What needs to be done. In the entries below, find the line with "- jOOQ Object Oriented Querying" and the line with "- Runs discovery". Print those two and everything between them exactly, and nothing else.
■ ■ ■ ■
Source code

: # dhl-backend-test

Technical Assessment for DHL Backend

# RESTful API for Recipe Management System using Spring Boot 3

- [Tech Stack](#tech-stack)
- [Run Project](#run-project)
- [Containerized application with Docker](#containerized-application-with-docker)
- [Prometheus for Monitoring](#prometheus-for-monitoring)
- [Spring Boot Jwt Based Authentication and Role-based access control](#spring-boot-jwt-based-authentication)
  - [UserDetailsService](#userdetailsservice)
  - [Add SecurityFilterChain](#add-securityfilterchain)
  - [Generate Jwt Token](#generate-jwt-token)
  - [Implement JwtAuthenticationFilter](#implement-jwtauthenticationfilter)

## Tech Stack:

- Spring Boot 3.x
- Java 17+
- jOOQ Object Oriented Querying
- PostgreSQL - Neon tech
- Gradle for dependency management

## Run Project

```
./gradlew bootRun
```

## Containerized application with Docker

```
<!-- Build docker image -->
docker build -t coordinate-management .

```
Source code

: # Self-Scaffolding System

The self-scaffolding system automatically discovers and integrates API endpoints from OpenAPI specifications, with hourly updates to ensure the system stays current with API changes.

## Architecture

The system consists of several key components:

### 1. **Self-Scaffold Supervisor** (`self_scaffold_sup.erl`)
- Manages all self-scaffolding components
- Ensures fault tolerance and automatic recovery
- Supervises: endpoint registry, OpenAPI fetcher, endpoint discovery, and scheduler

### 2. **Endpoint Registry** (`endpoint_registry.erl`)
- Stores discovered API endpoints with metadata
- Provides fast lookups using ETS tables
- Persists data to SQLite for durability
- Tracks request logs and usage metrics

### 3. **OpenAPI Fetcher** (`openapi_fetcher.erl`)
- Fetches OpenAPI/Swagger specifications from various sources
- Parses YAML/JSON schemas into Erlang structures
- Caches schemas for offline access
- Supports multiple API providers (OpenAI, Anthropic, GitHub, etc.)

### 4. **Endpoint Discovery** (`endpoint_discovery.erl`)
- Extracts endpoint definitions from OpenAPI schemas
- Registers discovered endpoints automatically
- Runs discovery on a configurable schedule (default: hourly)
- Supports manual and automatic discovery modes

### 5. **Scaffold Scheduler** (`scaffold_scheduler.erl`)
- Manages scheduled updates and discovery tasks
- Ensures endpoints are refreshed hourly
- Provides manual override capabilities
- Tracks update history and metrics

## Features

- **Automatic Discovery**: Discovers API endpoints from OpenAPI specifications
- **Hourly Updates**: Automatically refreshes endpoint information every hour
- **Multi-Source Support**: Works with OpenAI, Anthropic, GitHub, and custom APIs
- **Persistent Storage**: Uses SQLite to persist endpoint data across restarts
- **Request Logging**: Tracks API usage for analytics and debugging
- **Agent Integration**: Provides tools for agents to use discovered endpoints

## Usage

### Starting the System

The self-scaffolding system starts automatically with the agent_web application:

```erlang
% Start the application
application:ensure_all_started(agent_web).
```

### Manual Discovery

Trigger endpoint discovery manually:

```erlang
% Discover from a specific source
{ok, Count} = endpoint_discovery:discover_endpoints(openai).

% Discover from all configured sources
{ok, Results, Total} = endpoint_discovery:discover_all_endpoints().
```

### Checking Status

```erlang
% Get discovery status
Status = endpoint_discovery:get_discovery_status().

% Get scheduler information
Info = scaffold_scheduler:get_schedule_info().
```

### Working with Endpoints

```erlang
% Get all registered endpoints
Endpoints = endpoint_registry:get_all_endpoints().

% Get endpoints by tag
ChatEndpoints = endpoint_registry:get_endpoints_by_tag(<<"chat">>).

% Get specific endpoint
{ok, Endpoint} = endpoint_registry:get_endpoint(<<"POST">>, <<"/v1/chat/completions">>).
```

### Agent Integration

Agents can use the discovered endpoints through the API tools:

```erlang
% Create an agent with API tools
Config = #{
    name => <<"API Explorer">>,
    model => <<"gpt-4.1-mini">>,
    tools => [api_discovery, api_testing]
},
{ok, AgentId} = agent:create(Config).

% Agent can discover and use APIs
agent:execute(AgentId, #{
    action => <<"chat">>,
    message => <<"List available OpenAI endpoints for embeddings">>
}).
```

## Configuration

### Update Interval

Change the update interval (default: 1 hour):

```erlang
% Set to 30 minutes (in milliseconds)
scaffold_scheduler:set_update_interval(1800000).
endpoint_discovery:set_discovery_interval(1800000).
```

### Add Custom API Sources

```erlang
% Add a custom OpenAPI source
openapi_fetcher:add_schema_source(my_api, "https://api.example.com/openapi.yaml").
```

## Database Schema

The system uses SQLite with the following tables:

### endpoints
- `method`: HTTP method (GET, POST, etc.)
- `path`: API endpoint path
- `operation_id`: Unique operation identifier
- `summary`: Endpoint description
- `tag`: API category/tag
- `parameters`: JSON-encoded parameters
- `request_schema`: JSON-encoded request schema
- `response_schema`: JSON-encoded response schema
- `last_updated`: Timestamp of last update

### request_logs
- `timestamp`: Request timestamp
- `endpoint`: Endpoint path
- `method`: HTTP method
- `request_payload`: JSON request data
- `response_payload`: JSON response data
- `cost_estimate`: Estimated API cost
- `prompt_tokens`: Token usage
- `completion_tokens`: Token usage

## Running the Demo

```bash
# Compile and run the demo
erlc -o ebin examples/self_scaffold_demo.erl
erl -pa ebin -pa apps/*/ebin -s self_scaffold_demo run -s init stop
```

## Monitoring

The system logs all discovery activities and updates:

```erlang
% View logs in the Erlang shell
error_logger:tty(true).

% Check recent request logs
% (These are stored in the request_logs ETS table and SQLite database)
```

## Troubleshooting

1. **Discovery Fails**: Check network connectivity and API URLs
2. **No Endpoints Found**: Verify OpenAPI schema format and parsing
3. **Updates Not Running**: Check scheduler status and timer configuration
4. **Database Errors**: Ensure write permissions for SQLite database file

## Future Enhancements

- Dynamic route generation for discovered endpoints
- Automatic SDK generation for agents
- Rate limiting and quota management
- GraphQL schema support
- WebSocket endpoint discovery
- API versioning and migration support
■ ■ ■ ■
Reply to the task.
- jOOQ Object Oriented Querying
- PostgreSQL - Neon tech
- Gradle for dependency management

## Run Project

```
./gradlew bootRun
```

## Containerized application with Docker

```
<!-- Build docker image -->
docker build -t coordinate-management .

```
Source code

: # Self-Scaffolding System

The self-scaffolding system automatically discovers and integrates API endpoints from OpenAPI specifications, with hourly updates to ensure the system stays current with API changes.

## Architecture

The system consists of several key components:

### 1. **Self-Scaffold Supervisor** (`self_scaffold_sup.erl`)
- Manages all self-scaffolding components
- Ensures fault tolerance and automatic recovery
- Supervises: endpoint registry, OpenAPI fetcher, endpoint discovery, and scheduler

### 2. **Endpoint Registry** (`endpoint_registry.erl`)
- Stores discovered API endpoints with metadata
- Provides fast lookups using ETS tables
- Persists data to SQLite for durability
- Tracks request logs and usage metrics

### 3. **OpenAPI Fetcher** (`openapi_fetcher.erl`)
- Fetches OpenAPI/Swagger specifications from various sources
- Parses YAML/JSON schemas into Erlang structures
- Caches schemas for offline access
- Supports multiple API providers (OpenAI, Anthropic, GitHub, etc.)

### 4. **Endpoint Discovery** (`endpoint_discovery.erl`)
- Extracts endpoint definitions from OpenAPI schemas
- Registers discovered endpoints automatically
- Runs discovery on a configurable schedule (default: hourly)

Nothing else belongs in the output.